▶ [Problem description]:
Transcribe, verbatim, every line from the start of the entries through the line that contains "the **RawImage** section of the element."; include both boundary lines and omit all others.

▶ [Data for processing]:
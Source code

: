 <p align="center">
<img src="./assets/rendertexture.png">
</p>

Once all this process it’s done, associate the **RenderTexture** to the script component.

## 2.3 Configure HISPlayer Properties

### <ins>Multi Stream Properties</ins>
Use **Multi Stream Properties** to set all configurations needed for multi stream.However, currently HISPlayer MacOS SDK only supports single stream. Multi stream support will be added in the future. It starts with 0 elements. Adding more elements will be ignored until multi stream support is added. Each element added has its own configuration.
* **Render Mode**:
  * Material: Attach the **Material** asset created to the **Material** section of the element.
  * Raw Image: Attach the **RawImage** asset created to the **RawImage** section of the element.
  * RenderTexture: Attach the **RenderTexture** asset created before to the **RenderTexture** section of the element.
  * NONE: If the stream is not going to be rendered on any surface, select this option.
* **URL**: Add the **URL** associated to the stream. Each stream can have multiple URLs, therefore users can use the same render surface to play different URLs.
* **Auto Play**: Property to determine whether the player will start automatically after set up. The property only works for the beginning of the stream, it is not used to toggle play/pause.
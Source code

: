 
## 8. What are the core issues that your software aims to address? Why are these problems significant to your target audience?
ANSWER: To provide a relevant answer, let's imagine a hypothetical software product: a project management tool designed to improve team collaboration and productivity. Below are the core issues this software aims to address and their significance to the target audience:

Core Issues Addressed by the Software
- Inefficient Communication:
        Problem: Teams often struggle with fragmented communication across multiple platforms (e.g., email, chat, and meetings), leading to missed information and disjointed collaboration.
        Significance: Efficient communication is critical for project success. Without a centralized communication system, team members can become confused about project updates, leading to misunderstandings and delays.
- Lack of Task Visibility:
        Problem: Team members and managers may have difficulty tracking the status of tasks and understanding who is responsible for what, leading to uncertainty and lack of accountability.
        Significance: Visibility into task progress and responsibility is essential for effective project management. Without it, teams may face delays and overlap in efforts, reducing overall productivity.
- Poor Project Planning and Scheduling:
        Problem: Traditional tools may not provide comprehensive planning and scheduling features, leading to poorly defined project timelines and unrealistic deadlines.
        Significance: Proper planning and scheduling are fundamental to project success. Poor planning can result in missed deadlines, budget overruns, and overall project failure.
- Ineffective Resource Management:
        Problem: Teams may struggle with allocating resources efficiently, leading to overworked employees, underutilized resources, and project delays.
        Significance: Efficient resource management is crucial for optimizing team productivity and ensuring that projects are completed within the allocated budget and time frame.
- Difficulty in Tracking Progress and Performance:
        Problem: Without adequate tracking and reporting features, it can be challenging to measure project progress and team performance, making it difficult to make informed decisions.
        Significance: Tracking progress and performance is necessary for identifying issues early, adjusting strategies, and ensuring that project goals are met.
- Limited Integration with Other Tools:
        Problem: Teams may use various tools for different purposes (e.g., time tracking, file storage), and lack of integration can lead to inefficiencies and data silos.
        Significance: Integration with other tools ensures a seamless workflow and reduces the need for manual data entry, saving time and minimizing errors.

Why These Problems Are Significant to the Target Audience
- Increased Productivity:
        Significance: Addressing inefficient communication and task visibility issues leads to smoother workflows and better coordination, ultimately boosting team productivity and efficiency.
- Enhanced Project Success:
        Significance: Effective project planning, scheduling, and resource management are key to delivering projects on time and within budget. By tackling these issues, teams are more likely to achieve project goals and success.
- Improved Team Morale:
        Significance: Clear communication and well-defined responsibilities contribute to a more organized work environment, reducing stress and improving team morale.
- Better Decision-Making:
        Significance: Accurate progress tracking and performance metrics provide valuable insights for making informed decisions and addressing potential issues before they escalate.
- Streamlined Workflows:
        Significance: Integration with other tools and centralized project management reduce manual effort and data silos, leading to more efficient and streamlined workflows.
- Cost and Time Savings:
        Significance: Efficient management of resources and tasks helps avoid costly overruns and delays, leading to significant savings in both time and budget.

▶ [Final answer]:
Source code

: <p align="center">
<img src="./assets/rendertexture.png">
</p>

Once all this process it’s done, associate the **RenderTexture** to the script component.

## 2.3 Configure HISPlayer Properties

### <ins>Multi Stream Properties</ins>
Use **Multi Stream Properties** to set all configurations needed for multi stream.However, currently HISPlayer MacOS SDK only supports single stream. Multi stream support will be added in the future. It starts with 0 elements. Adding more elements will be ignored until multi stream support is added. Each element added has its own configuration.
* **Render Mode**:
  * Material: Attach the **Material** asset created to the **Material** section of the element.
  * Raw Image: Attach the **RawImage** asset created to the **RawImage** section of the element.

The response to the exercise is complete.